Records from a data collection
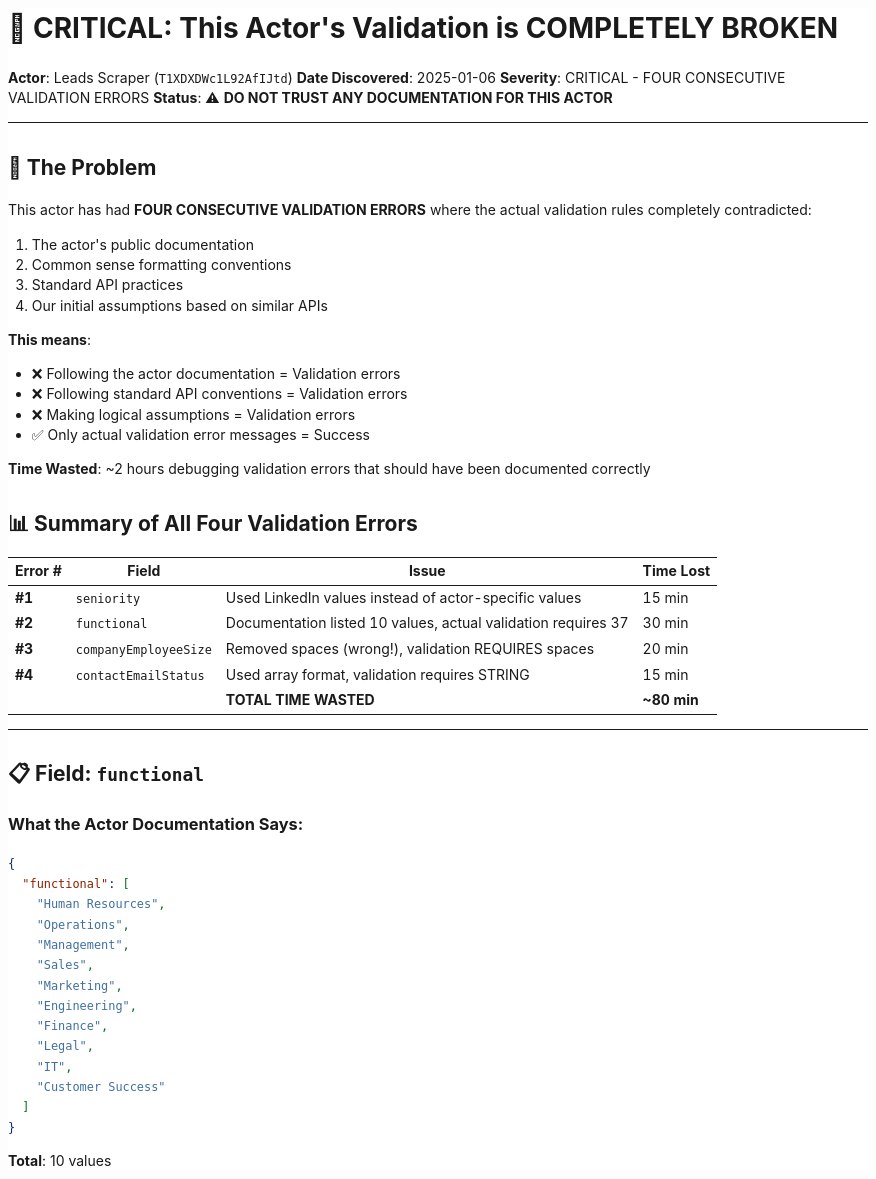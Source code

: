 # 🚨 CRITICAL: This Actor's Validation is COMPLETELY BROKEN

**Actor**: Leads Scraper (`T1XDXDWc1L92AfIJtd`)
**Date Discovered**: 2025-01-06
**Severity**: CRITICAL - FOUR CONSECUTIVE VALIDATION ERRORS
**Status**: ⚠️ **DO NOT TRUST ANY DOCUMENTATION FOR THIS ACTOR**

---

## 🚨 The Problem

This actor has had **FOUR CONSECUTIVE VALIDATION ERRORS** where the actual validation rules completely contradicted:
1. The actor's public documentation
2. Common sense formatting conventions
3. Standard API practices
4. Our initial assumptions based on similar APIs

**This means**:
- ❌ Following the actor documentation = Validation errors
- ❌ Following standard API conventions = Validation errors
- ❌ Making logical assumptions = Validation errors
- ✅ Only actual validation error messages = Success

**Time Wasted**: ~2 hours debugging validation errors that should have been documented correctly

## 📊 Summary of All Four Validation Errors

| Error # | Field | Issue | Time Lost |
|---------|-------|-------|-----------|
| **#1** | `seniority` | Used LinkedIn values instead of actor-specific values | 15 min |
| **#2** | `functional` | Documentation listed 10 values, actual validation requires 37 | 30 min |
| **#3** | `companyEmployeeSize` | Removed spaces (wrong!), validation REQUIRES spaces | 20 min |
| **#4** | `contactEmailStatus` | Used array format, validation requires STRING | 15 min |
| | | **TOTAL TIME WASTED** | **~80 min** |

---

## 📋 Field: `functional`

### What the Actor Documentation Says:
```json
{
  "functional": [
    "Human Resources",
    "Operations", 
    "Management",
    "Sales",
    "Marketing",
    "Engineering",
    "Finance",
    "Legal",
    "IT",
    "Customer Success"
  ]
}
```
**Total**: 10 values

• EXERCISE:
In transcribing the lines above, omit the images and keep all else exact.

• ANSWER TO THIS TASK:
Source code

: # 🚨 CRITICAL: This Actor's Validation is COMPLETELY BROKEN

**Actor**: Leads Scraper (`T1XDXDWc1L92AfIJtd`)
**Date Discovered**: 2025-01-06
**Severity**: CRITICAL - FOUR CONSECUTIVE VALIDATION ERRORS
**Status**: ⚠️ **DO NOT TRUST ANY DOCUMENTATION FOR THIS ACTOR**

---

## 🚨 The Problem

This actor has had **FOUR CONSECUTIVE VALIDATION ERRORS** where the actual validation rules completely contradicted:
1. The actor's public documentation
2. Common sense formatting conventions
3. Standard API practices
4. Our initial assumptions based on similar APIs

**This means**:
- ❌ Following the actor documentation = Validation errors
- ❌ Following standard API conventions = Validation errors
- ❌ Making logical assumptions = Validation errors
- ✅ Only actual validation error messages = Success

**Time Wasted**: ~2 hours debugging validation errors that should have been documented correctly

## 📊 Summary of All Four Validation Errors

| Error # | Field | Issue | Time Lost |
|---------|-------|-------|-----------|
| **#1** | `seniority` | Used LinkedIn values instead of actor-specific values | 15 min |
| **#2** | `functional` | Documentation listed 10 values, actual validation requires 37 | 30 min |
| **#3** | `companyEmployeeSize` | Removed spaces (wrong!), validation REQUIRES spaces | 20 min |
| **#4** | `contactEmailStatus` | Used array format, validation requires STRING | 15 min |
| | | **TOTAL TIME WASTED** | **~80 min** |

---

## 📋 Field: `functional`

### What the Actor Documentation Says:
```json
{
  "functional": [
    "Human Resources",
    "Operations", 
    "Management",
    "Sales",
    "Marketing",
    "Engineering",
    "Finance",
    "Legal",
    "IT",
    "Customer Success"
  ]
}
```
**Total**: 10 values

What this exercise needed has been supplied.